Deploy DACPAC using SQL Package

Deploy stage publishes the DACPAC file to target data warehouse. Publish action generates the differential script between DACPAC and target data warehouse and then deploys the differential script to the target data warehouse.

download: current task downloads the ‘drop’ folder and its content generated from previous stage (Build) for dacpac deployment/publish process.
task: SqlAzureDacpacDeployment@1, DeploymentAction: Publish task deploys differential script to target data warehouse.

- stage: Deploy
    jobs:
    - job: Deploy_DW_Project
      steps:
      - download: current
        artifact: drop
      - task: SqlAzureDacpacDeployment@1
        displayName: 'Azure SQL DacpacTask'
        inputs:
          azureSubscription: 'Pradeep-MSFT Personal Use (f4664abe-17d0-4128-8048-150cd01575b4)'
          ServerName: 'pvenkat-test-ws.sql.azuresynapse.net'
          DatabaseName: testsqlpool
          SqlUsername: dbttestuser
          SqlPassword: '$(PASSWORD)'
          DacpacFile: '$(Pipeline.Workspace)\drop\DWSSDT\bin\Debug\DWSSDT.dacpac'
          AdditionalArguments: '/p:AdditionalDeploymentContributors="AgileSqlClub.DeploymentFilterContributor" /p:AdditionalDeploymentContributorPaths="$(Pipeline.Workspace)\drop\dacpactools" /p:AdditionalDeploymentContributorArguments="SqlPackageFilter=IgnoreSchema(sch_1)"'

Selective Deployment – Publish Action

SQL Package, publish action support several additional parameters to ignore objects by type. Parameters such as DoNotDropObjectTypes, DropObjectsNotInSource, ExcludeObjectTypes and other properties in SqlPackage Publish - SQL Server | Microsoft Learn lets you selectively deploy the object type(s) of your choice. However, SQL Package does not selective deployment of specific objects by name, regex expressions. Many customers with a large data warehouse (>2000 objects) are having trouble deploying DACPAC solutions without specifying object name(s).

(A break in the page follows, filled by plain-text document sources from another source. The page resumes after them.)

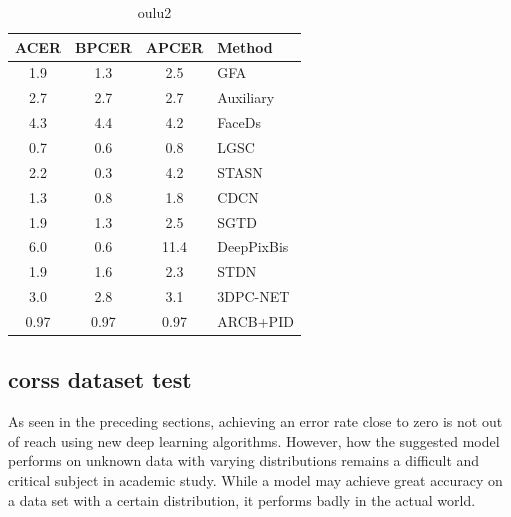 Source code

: \documentclass[journal]{IEEEtran}
\begin{document}
\begin{table}[ht]
	\caption{oulu2}
	\label{tab:oulu2}
	\centering
	\begin{tabular}{|c|c|c|l|}
		\hline             
		ACER &      BPCER          &      APCER &      Method                  \\
		\hline          1.9        &      1.3        &      2.5        & \cite{tu2020learning}     GFA  \\
		\hline          2.7        &      2.7        &      2.7        & \cite{liu2018learning}      Auxiliary  \\
		\hline         4.3        &      4.4        &      4.2        & \cite{jourabloo2018face}      FaceDs    \\
		\hline        0.7        &      0.6        &      0.8        & \cite{feng2020learning}      LGSC       \\
		\hline          2.2        &      0.3        &      4.2        & \cite{yang2019face}      STASN       \\
		\hline         1.3        &      0.8        &      1.8        & \cite{yu2020searching}      CDCN       \\
		\hline       1.9        &      1.3        &      2.5        & \cite{wang2020deep}      SGTD       \\
		\hline      6.0        &      0.6        &      11.4        & \cite{george2019deep}      DeepPixBis\\
		\hline      1.9        &      1.6        &      2.3        & \cite{liu2020disentangling}     STDN     \\
		\hline       3.0        &      2.8        &      3.1        & \cite{li20203dpc}        3DPC-NET        \\
		\hline       0.97 &      0.97           &      0.97        &      ARCB+PID \\              
		\hline         
	\end{tabular}
\end{table}





\subsection{corss dataset test}
As seen in the preceding sections, achieving an error rate close to zero is not out of reach using new deep learning algorithms. However, how the suggested model performs on unknown data with varying distributions remains a difficult and critical subject in academic study. While a model may achieve great accuracy on a data set with a certain distribution, it performs badly in the actual world.
\end{document}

GitHub - GoEddie/DeploymentContributorFilterer provides an alternative to filter objects by name/regex expressions as part of dacpac deployment. Please provide Additional arguments to Publish action - AdditionalDeploymentContributors, AdditionalDeploymentContributorPaths, AdditionalDeploymentContributorArguments to apply filters before DACPAC deployment.

AdditionalArguments: '/p:AdditionalDeploymentContributors="AgileSqlClub.DeploymentFilterContributor" /p:AdditionalDeploymentContributorPaths="$(Pipeline.Workspace)\drop\dacpactools" /p:AdditionalDeploymentContributorArguments="SqlPackageFilter=IgnoreSchema(sch_1)"'

AdditionalDeploymentContributors takes a namespace of the library. This library is applied as an additional deployment contributor as part of Publish action.
AdditionalDeploymentContributorPaths takes path of the library.dll as an input

AdditionalDeploymentContributorArguments takes filters as an input to ignore/filter/keep the objects as part of DACPAC for publish action.

Our team publishes blog(s) regularly and you can find all these blogs at https://aka.ms/synapsecseblog.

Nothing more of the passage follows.